Exercise requirements: Please report each line in the material below that includes "begin".

# # #

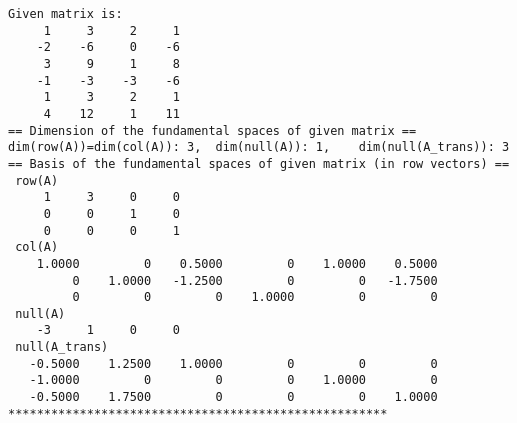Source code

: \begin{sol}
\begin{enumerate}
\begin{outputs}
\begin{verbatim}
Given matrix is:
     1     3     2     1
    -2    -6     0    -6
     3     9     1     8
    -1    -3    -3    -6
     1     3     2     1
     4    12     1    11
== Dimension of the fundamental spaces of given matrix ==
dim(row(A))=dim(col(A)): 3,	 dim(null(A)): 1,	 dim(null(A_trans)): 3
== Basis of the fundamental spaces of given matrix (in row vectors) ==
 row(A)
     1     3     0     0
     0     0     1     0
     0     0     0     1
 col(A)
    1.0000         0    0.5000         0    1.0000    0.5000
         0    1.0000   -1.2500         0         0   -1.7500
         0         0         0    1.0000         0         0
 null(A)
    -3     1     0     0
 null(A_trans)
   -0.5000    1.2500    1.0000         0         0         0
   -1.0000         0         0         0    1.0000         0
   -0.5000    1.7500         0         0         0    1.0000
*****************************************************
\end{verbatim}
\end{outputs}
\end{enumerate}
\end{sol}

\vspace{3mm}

# # #

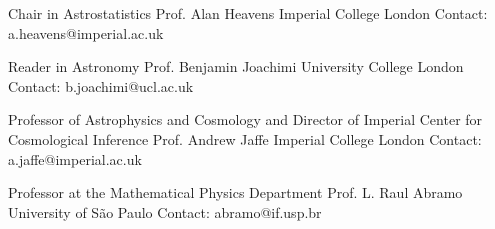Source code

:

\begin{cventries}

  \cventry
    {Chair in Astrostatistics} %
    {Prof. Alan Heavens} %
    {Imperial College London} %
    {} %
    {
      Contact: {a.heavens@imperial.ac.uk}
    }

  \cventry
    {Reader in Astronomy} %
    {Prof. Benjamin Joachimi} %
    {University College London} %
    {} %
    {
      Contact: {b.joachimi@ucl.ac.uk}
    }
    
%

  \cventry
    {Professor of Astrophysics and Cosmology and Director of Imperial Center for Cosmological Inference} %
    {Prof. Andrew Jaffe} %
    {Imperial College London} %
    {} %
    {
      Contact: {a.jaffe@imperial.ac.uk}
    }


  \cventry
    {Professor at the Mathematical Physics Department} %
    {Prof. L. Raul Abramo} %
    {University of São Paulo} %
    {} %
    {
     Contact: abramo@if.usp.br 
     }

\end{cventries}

# # #

Result of the task:
: \begin{sol}
\begin{enumerate}
\begin{outputs}
\begin{verbatim}
\begin{cventries}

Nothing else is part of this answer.